A round face of dark copper skin stared back at her, her dark eyes glittering in the light that came in through the window. Is it all just bravado, Kincaid? she wondered, her brow furrowing. Or can you follow through on your threats?

“Miss Kincaid?”

Desa winced, tossing her head about with enough force to send droplets of water flying. “Yes, Lommy,” she said, backing away from the washbasin. “I know. She’s here already, isn’t she?”

A glance over her shoulder revealed a young man standing just inside the door to her room, a young man dressed in tattered pants and a long brown duster. His face was hidden beneath the brim of a wide hat. “Yes, ma’am,” Lommy said with a nod. “Says your father sent her to clean up his mess.”

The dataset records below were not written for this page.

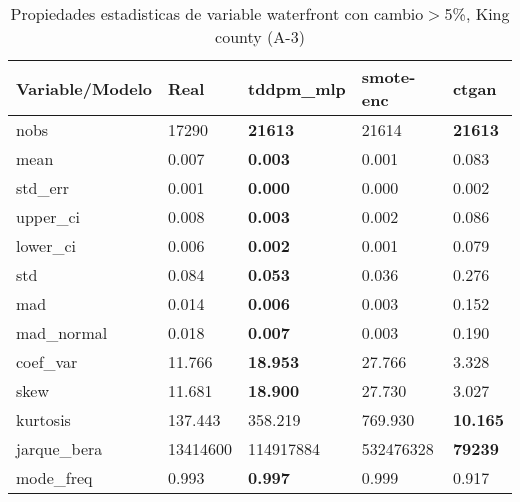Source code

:\begin{table}[H]
\centering
\fontsize{8}{14}\selectfont
\caption{Propiedades estadisticas de variable waterfront con cambio\ensuremath{>}5\%, King county (A-3)}
\label{table-stats-king county-a-3-waterfront-short}
\begin{tabular}{|l|m{10em}|m{10em}|m{10em}|m{10em}|}
\hline
 \rowcolor[gray]{0.8}
Variable/Modelo & Real & tddpm\_mlp & smote-enc & ctgan \\
\hline nobs & 17290 & \bfseries 21613 & \cellcolor[rgb]{0.9, 0.54, 0.52} 21614 & \bfseries 21613 \\
\hline mean & 0.007 & \bfseries 0.003 & 0.001 & \cellcolor[rgb]{0.9, 0.54, 0.52} 0.083 \\
\hline std\_err & 0.001 & \bfseries 0.000 & 0.000 & \cellcolor[rgb]{0.9, 0.54, 0.52} 0.002 \\
\hline upper\_ci & 0.008 & \bfseries 0.003 & 0.002 & \cellcolor[rgb]{0.9, 0.54, 0.52} 0.086 \\
\hline lower\_ci & 0.006 & \bfseries 0.002 & 0.001 & \cellcolor[rgb]{0.9, 0.54, 0.52} 0.079 \\
\hline std & 0.084 & \bfseries 0.053 & 0.036 & \cellcolor[rgb]{0.9, 0.54, 0.52} 0.276 \\
\hline mad & 0.014 & \bfseries 0.006 & 0.003 & \cellcolor[rgb]{0.9, 0.54, 0.52} 0.152 \\
\hline mad\_normal & 0.018 & \bfseries 0.007 & 0.003 & \cellcolor[rgb]{0.9, 0.54, 0.52} 0.190 \\
\hline coef\_var & 11.766 & \bfseries 18.953 & \cellcolor[rgb]{0.9, 0.54, 0.52} 27.766 & 3.328 \\
\hline skew & 11.681 & \bfseries 18.900 & \cellcolor[rgb]{0.9, 0.54, 0.52} 27.730 & 3.027 \\
\hline kurtosis & 137.443 & 358.219 & \cellcolor[rgb]{0.9, 0.54, 0.52} 769.930 & \bfseries 10.165 \\
\hline jarque\_bera & 13414600 & 114917884 & \cellcolor[rgb]{0.9, 0.54, 0.52} 532476328 & \bfseries 79239 \\
\hline mode\_freq & 0.993 & \bfseries 0.997 & 0.999 & \cellcolor[rgb]{0.9, 0.54, 0.52} 0.917 \\
\hline
\end{tabular}
\end{table}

Clenching her teeth with a hiss, Desa hung her head. She pressed a fist to her brow and rubbed away the itch of sweat. “Well, at least Daddy notices me,” she muttered. “So, this assassin of his… What does she look like?”

Lommy looked up to blink at her. Unlike Desa, he had the pale features and golden hair of an Easterner. You might have expected him to prefer the company of his other Easterners – they tended to see themselves as superior to all other people – but Lommy was, in fact, quite different. “She’s tall, Ma’am,” he said. “Long, dark hair.”

Desa spun around to face him.

She marched across the room with her arms folded, frowning down at herself. “So this is the woman who will kill me,” she said with a shrug. “Did you get a good look at her? Is she carrying Infused weapons?”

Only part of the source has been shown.